> [What is being asked] Check every line below, and copy those that include "types".

━━━━━ Data for processing ━━━━━

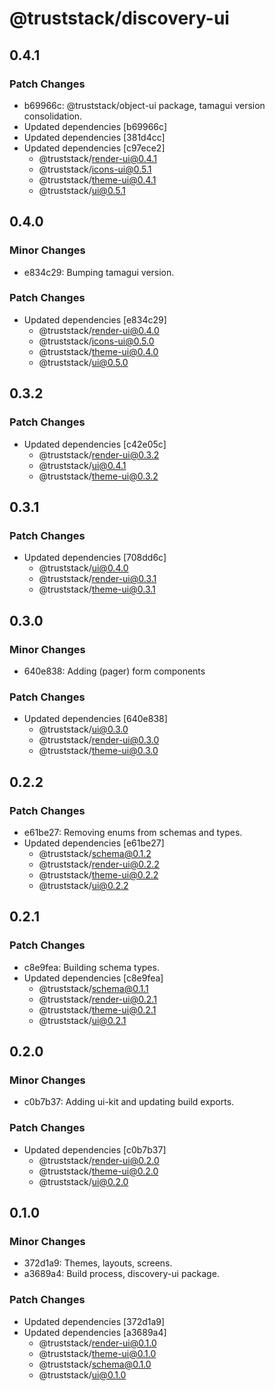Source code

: # @truststack/discovery-ui

## 0.4.1

### Patch Changes

- b69966c: @truststack/object-ui package, tamagui version consolidation.
- Updated dependencies [b69966c]
- Updated dependencies [381d4cc]
- Updated dependencies [c97ece2]
  - @truststack/render-ui@0.4.1
  - @truststack/icons-ui@0.5.1
  - @truststack/theme-ui@0.4.1
  - @truststack/ui@0.5.1

## 0.4.0

### Minor Changes

- e834c29: Bumping tamagui version.

### Patch Changes

- Updated dependencies [e834c29]
  - @truststack/render-ui@0.4.0
  - @truststack/icons-ui@0.5.0
  - @truststack/theme-ui@0.4.0
  - @truststack/ui@0.5.0

## 0.3.2

### Patch Changes

- Updated dependencies [c42e05c]
  - @truststack/render-ui@0.3.2
  - @truststack/ui@0.4.1
  - @truststack/theme-ui@0.3.2

## 0.3.1

### Patch Changes

- Updated dependencies [708dd6c]
  - @truststack/ui@0.4.0
  - @truststack/render-ui@0.3.1
  - @truststack/theme-ui@0.3.1

## 0.3.0

### Minor Changes

- 640e838: Adding (pager) form components

### Patch Changes

- Updated dependencies [640e838]
  - @truststack/ui@0.3.0
  - @truststack/render-ui@0.3.0
  - @truststack/theme-ui@0.3.0

## 0.2.2

### Patch Changes

- e61be27: Removing enums from schemas and types.
- Updated dependencies [e61be27]
  - @truststack/schema@0.1.2
  - @truststack/render-ui@0.2.2
  - @truststack/theme-ui@0.2.2
  - @truststack/ui@0.2.2

## 0.2.1

### Patch Changes

- c8e9fea: Building schema types.
- Updated dependencies [c8e9fea]
  - @truststack/schema@0.1.1
  - @truststack/render-ui@0.2.1
  - @truststack/theme-ui@0.2.1
  - @truststack/ui@0.2.1

## 0.2.0

### Minor Changes

- c0b7b37: Adding ui-kit and updating build exports.

### Patch Changes

- Updated dependencies [c0b7b37]
  - @truststack/render-ui@0.2.0
  - @truststack/theme-ui@0.2.0
  - @truststack/ui@0.2.0

## 0.1.0

### Minor Changes

- 372d1a9: Themes, layouts, screens.
- a3689a4: Build process, discovery-ui package.

### Patch Changes

- Updated dependencies [372d1a9]
- Updated dependencies [a3689a4]
  - @truststack/render-ui@0.1.0
  - @truststack/theme-ui@0.1.0
  - @truststack/schema@0.1.0
  - @truststack/ui@0.1.0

━━━━━

> [Result of the task]
- e61be27: Removing enums from schemas and types.
- c8e9fea: Building schema types.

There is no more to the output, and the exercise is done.